(RECORD EXCERPTS)
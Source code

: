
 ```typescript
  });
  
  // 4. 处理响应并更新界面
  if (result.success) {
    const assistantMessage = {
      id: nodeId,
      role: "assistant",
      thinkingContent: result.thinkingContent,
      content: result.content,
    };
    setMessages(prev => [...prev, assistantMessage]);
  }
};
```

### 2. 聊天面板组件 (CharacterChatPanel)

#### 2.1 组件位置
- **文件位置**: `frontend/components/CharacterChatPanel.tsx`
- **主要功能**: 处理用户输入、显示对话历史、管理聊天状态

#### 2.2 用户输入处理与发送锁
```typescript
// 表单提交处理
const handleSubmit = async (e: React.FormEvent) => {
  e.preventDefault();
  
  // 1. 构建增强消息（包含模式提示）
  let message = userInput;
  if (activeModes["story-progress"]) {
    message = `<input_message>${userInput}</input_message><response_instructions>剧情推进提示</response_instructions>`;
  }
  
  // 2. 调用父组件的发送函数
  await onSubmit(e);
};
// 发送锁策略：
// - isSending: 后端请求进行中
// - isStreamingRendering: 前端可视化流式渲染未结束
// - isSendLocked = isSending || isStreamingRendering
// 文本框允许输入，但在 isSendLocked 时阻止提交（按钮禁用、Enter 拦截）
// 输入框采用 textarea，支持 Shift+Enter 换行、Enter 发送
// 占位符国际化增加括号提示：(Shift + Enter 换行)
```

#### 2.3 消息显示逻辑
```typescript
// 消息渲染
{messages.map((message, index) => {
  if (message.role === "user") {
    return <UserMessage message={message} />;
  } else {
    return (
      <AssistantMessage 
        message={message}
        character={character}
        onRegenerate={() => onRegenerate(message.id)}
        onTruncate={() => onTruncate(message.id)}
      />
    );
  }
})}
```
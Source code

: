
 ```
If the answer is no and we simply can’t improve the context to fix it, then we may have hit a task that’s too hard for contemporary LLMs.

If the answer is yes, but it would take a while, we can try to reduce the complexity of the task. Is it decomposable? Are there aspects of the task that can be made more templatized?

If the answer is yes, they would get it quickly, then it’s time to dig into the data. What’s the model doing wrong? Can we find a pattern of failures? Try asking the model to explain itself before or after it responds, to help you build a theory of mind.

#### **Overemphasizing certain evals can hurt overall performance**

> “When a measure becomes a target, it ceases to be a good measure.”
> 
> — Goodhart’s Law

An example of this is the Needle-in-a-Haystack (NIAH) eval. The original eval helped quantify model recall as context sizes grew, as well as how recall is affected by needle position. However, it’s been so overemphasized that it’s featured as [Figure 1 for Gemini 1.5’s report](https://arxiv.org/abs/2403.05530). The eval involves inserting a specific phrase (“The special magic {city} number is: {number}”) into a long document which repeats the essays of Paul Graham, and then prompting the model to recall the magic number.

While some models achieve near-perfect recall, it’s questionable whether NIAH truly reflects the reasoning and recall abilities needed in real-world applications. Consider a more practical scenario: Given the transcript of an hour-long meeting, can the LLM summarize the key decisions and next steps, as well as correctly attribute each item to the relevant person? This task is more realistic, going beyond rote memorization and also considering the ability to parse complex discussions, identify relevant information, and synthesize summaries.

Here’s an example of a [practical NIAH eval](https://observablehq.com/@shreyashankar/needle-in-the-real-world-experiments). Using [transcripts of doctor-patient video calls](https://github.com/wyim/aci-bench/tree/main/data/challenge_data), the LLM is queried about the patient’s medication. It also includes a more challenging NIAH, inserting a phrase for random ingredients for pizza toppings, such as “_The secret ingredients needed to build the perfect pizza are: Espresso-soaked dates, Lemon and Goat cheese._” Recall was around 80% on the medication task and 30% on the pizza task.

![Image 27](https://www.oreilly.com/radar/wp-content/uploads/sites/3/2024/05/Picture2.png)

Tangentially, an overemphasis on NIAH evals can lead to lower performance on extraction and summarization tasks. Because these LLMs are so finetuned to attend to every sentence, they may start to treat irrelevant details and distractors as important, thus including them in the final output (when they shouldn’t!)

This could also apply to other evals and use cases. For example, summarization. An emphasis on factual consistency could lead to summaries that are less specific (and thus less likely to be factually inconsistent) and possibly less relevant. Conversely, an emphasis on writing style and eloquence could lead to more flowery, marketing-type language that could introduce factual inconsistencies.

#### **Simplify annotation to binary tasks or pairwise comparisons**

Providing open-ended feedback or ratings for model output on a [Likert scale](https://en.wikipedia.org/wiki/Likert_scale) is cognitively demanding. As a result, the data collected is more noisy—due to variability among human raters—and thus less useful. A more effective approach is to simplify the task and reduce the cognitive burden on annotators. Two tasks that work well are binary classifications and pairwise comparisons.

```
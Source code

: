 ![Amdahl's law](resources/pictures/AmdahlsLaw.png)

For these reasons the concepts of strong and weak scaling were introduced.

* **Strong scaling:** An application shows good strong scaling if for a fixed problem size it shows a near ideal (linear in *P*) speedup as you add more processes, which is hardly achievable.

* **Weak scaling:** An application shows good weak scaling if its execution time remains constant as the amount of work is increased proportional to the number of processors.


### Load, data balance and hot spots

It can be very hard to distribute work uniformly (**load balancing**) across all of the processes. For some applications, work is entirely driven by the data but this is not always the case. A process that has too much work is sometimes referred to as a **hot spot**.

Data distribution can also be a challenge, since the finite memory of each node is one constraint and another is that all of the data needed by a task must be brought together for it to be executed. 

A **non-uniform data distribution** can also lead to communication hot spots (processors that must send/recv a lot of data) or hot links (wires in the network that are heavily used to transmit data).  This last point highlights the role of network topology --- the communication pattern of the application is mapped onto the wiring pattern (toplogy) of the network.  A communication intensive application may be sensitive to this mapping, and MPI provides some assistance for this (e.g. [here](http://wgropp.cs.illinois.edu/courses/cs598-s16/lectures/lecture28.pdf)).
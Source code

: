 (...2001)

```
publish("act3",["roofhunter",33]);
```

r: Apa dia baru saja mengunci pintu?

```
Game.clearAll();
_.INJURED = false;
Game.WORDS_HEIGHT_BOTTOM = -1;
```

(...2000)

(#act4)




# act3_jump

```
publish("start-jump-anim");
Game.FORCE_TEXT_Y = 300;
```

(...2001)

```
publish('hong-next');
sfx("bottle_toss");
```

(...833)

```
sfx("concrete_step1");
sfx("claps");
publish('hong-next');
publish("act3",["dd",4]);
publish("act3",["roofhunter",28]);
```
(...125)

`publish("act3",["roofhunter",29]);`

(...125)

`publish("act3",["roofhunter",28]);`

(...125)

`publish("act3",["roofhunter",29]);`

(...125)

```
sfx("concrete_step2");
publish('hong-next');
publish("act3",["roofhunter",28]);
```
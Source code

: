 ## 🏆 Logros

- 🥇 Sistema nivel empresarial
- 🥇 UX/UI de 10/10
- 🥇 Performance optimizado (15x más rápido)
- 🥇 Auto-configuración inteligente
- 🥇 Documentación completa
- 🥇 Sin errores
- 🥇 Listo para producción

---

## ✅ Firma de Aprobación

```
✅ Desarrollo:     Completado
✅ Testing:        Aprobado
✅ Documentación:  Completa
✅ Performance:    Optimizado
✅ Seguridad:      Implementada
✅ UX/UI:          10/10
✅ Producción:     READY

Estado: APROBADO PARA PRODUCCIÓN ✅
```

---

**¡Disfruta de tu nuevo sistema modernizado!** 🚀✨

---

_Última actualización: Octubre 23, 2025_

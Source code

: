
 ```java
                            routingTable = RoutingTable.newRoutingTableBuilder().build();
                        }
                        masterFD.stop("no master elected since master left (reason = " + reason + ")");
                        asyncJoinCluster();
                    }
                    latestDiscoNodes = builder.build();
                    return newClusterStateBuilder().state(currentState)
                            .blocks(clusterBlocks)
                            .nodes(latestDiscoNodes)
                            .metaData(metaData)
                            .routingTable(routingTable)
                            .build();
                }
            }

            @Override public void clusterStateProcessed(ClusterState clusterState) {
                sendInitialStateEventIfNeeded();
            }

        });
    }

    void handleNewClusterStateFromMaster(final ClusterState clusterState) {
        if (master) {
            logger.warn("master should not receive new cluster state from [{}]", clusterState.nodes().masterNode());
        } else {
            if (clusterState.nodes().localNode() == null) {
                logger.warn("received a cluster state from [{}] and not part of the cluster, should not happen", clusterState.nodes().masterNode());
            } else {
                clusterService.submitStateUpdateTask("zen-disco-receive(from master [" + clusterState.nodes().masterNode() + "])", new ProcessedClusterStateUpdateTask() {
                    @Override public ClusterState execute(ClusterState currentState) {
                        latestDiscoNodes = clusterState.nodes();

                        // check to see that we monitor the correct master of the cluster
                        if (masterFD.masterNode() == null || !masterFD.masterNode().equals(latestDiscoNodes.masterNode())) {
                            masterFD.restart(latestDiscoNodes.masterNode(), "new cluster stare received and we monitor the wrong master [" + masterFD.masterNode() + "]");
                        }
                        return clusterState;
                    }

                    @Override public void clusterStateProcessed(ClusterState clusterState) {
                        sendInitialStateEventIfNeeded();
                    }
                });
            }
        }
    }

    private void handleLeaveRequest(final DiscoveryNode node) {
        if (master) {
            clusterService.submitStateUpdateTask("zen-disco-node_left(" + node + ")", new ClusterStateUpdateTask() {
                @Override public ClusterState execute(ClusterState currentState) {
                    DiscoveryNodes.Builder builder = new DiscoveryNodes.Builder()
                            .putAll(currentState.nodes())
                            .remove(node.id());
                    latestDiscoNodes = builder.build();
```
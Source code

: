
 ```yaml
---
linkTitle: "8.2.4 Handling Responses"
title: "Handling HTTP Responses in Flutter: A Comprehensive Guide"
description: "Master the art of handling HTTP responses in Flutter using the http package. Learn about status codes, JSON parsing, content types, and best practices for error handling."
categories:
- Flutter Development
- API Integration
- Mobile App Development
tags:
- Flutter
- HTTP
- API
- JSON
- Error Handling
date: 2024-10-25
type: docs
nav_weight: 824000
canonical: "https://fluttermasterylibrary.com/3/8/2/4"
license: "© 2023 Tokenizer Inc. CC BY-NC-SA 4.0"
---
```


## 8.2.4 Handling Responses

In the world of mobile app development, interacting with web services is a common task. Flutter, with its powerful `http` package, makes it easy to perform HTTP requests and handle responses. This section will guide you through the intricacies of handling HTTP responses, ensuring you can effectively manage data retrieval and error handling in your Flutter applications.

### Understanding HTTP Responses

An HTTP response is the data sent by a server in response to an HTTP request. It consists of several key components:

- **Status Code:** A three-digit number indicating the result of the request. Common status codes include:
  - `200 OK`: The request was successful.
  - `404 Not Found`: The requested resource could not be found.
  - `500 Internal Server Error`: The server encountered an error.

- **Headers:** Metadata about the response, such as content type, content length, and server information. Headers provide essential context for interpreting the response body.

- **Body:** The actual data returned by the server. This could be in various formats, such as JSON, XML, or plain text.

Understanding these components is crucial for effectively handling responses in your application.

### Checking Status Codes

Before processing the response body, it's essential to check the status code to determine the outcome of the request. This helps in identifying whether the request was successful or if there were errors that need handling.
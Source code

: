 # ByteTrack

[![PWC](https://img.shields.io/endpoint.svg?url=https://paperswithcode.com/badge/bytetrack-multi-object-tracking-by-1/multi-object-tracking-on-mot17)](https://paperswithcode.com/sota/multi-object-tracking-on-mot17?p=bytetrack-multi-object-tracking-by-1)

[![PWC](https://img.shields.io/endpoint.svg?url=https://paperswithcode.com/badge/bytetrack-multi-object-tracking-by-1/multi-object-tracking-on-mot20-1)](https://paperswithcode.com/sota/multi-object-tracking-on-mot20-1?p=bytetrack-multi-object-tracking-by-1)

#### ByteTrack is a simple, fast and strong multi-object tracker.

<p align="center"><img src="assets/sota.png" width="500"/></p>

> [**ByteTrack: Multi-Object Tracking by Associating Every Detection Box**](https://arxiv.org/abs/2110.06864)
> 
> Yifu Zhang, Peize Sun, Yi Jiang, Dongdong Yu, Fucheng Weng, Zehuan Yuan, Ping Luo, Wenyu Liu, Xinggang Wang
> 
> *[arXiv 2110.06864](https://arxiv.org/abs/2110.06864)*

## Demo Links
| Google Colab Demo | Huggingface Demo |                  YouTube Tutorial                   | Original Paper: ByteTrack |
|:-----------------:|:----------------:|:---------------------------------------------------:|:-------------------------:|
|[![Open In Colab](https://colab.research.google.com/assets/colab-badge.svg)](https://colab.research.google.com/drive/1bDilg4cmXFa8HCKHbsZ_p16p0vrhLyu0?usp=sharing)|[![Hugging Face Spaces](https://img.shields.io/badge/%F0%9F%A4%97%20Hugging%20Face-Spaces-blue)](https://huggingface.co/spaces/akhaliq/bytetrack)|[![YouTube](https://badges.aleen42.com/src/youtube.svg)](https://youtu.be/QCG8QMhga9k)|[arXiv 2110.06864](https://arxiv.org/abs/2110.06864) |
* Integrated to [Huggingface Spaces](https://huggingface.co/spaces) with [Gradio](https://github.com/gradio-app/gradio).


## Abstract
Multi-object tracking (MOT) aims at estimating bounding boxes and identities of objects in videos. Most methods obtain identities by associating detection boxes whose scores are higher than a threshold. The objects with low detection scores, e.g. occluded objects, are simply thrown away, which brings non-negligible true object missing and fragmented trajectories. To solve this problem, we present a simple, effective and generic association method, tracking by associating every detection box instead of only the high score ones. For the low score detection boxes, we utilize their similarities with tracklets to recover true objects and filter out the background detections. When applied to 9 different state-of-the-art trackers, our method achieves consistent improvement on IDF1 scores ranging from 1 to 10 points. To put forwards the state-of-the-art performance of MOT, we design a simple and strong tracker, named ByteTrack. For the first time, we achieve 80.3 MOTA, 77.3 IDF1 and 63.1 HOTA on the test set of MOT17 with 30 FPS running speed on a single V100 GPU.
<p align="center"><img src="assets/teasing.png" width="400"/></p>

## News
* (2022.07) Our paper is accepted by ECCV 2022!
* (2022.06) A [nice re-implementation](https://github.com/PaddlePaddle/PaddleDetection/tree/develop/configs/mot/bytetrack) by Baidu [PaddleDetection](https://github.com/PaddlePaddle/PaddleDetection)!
(End RECORD EXCERPTS)
> _WORK REQUEST_
Search the records for lines holding the word "latestDiscoNodes", then copy each line you find.

> _YOUR SOLUTION_
                    latestDiscoNodes = builder.build();
                            .nodes(latestDiscoNodes)
                        latestDiscoNodes = clusterState.nodes();
                        if (masterFD.masterNode() == null || !masterFD.masterNode().equals(latestDiscoNodes.masterNode())) {
                            masterFD.restart(latestDiscoNodes.masterNode(), "new cluster stare received and we monitor the wrong master [" + masterFD.masterNode() + "]");
                    latestDiscoNodes = builder.build();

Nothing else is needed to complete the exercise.